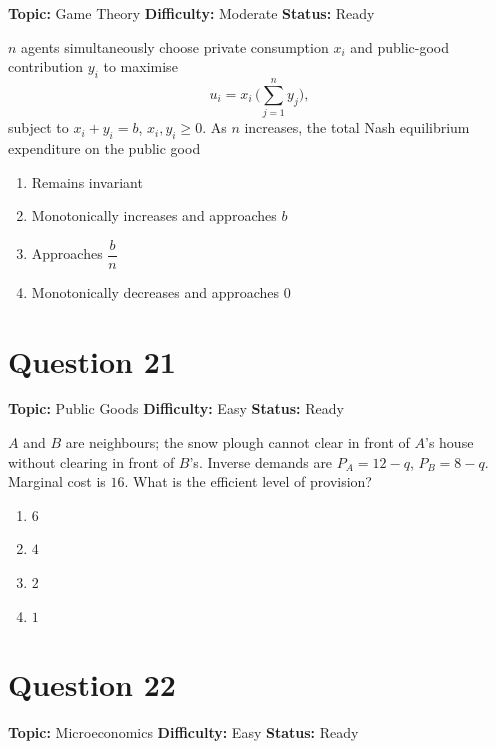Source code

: \documentclass[11pt]{article}
\begin{document}

\noindent\textbf{Topic:} Game Theory \quad \textbf{Difficulty:} Moderate \quad \textbf{Status:} Ready



$n$ agents simultaneously choose private consumption $x_i$ and public-good
contribution $y_i$ to maximise
\[
u_i = x_i\, \Big(\sum_{j=1}^n y_j\Big),
\]
subject to $x_i + y_i = b$, $x_i, y_i \ge 0$. As $n$ increases, the total Nash
equilibrium expenditure on the public good
\begin{enumerate}[label=(\Alph*)]
\item Remains invariant
\item Monotonically increases and approaches $b$
\item Approaches $\dfrac{b}{n}$
\item Monotonically decreases and approaches $0$
\end{enumerate}

\newpage

\section*{Question 21}


\noindent\textbf{Topic:} Public Goods \quad \textbf{Difficulty:} Easy \quad \textbf{Status:} Ready



$A$ and $B$ are neighbours; the snow plough cannot clear in front of $A$'s house
without clearing in front of $B$'s. Inverse demands are $P_A = 12 - q$,
$P_B = 8 - q$. Marginal cost is $16$. What is the efficient level of provision?
\begin{enumerate}[label=(\Alph*)]
\item $6$ \item $4$ \item $2$ \item $1$
\end{enumerate}

\newpage

\section*{Question 22}


\noindent\textbf{Topic:} Microeconomics \quad \textbf{Difficulty:} Easy \quad \textbf{Status:} Ready
\end{document}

◆ ◆ ◆ ◆

• Exercise: Return the entries verbatim, pictures excluded.

• Response box:
Source code

: \documentclass[11pt]{article}
\begin{document}

\noindent\textbf{Topic:} Game Theory \quad \textbf{Difficulty:} Moderate \quad \textbf{Status:} Ready



$n$ agents simultaneously choose private consumption $x_i$ and public-good
contribution $y_i$ to maximise
\[
u_i = x_i\, \Big(\sum_{j=1}^n y_j\Big),
\]
subject to $x_i + y_i = b$, $x_i, y_i \ge 0$. As $n$ increases, the total Nash
equilibrium expenditure on the public good
\begin{enumerate}[label=(\Alph*)]
\item Remains invariant
\item Monotonically increases and approaches $b$
\item Approaches $\dfrac{b}{n}$
\item Monotonically decreases and approaches $0$
\end{enumerate}

\newpage

\section*{Question 21}


\noindent\textbf{Topic:} Public Goods \quad \textbf{Difficulty:} Easy \quad \textbf{Status:} Ready



$A$ and $B$ are neighbours; the snow plough cannot clear in front of $A$'s house
without clearing in front of $B$'s. Inverse demands are $P_A = 12 - q$,
$P_B = 8 - q$. Marginal cost is $16$. What is the efficient level of provision?
\begin{enumerate}[label=(\Alph*)]
\item $6$ \item $4$ \item $2$ \item $1$
\end{enumerate}

\newpage

\section*{Question 22}


\noindent\textbf{Topic:} Microeconomics \quad \textbf{Difficulty:} Easy \quad \textbf{Status:} Ready
\end{document}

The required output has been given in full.